- [Problem statement] Could you reproduce all of these records exactly?

- [The records]

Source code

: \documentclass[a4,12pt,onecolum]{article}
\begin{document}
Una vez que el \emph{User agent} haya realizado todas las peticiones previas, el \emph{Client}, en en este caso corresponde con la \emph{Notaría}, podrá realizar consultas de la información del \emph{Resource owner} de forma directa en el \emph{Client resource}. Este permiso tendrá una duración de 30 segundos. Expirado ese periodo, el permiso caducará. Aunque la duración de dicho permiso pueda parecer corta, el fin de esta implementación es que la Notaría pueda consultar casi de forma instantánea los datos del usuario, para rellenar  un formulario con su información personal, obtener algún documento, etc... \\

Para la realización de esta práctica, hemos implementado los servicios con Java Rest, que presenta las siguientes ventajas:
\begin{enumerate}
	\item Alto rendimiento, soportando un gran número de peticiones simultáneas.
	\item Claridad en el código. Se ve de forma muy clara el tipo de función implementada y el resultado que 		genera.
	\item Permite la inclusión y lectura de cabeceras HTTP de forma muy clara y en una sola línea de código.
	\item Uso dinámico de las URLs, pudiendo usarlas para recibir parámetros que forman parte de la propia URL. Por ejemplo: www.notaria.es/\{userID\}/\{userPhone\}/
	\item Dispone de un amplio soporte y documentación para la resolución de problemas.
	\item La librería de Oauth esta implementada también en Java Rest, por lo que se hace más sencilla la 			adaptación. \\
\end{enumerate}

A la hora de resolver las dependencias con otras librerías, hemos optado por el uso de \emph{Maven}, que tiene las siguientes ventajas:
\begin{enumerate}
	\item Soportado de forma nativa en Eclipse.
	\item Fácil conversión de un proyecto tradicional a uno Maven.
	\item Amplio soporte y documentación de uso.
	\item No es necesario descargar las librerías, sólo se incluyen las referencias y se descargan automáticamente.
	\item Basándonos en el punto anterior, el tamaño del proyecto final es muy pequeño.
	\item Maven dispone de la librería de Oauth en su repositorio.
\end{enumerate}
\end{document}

- [Expected answer]
Source code

: \documentclass[a4,12pt,onecolum]{article}
\begin{document}
Una vez que el \emph{User agent} haya realizado todas las peticiones previas, el \emph{Client}, en en este caso corresponde con la \emph{Notaría}, podrá realizar consultas de la información del \emph{Resource owner} de forma directa en el \emph{Client resource}. Este permiso tendrá una duración de 30 segundos. Expirado ese periodo, el permiso caducará. Aunque la duración de dicho permiso pueda parecer corta, el fin de esta implementación es que la Notaría pueda consultar casi de forma instantánea los datos del usuario, para rellenar  un formulario con su información personal, obtener algún documento, etc... \\

Para la realización de esta práctica, hemos implementado los servicios con Java Rest, que presenta las siguientes ventajas:
\begin{enumerate}
	\item Alto rendimiento, soportando un gran número de peticiones simultáneas.
	\item Claridad en el código. Se ve de forma muy clara el tipo de función implementada y el resultado que 		genera.
	\item Permite la inclusión y lectura de cabeceras HTTP de forma muy clara y en una sola línea de código.
	\item Uso dinámico de las URLs, pudiendo usarlas para recibir parámetros que forman parte de la propia URL. Por ejemplo: www.notaria.es/\{userID\}/\{userPhone\}/
	\item Dispone de un amplio soporte y documentación para la resolución de problemas.
	\item La librería de Oauth esta implementada también en Java Rest, por lo que se hace más sencilla la 			adaptación. \\
\end{enumerate}

A la hora de resolver las dependencias con otras librerías, hemos optado por el uso de \emph{Maven}, que tiene las siguientes ventajas:
\begin{enumerate}
	\item Soportado de forma nativa en Eclipse.
	\item Fácil conversión de un proyecto tradicional a uno Maven.
	\item Amplio soporte y documentación de uso.
	\item No es necesario descargar las librerías, sólo se incluyen las referencias y se descargan automáticamente.
	\item Basándonos en el punto anterior, el tamaño del proyecto final es muy pequeño.
	\item Maven dispone de la librería de Oauth en su repositorio.
\end{enumerate}
\end{document}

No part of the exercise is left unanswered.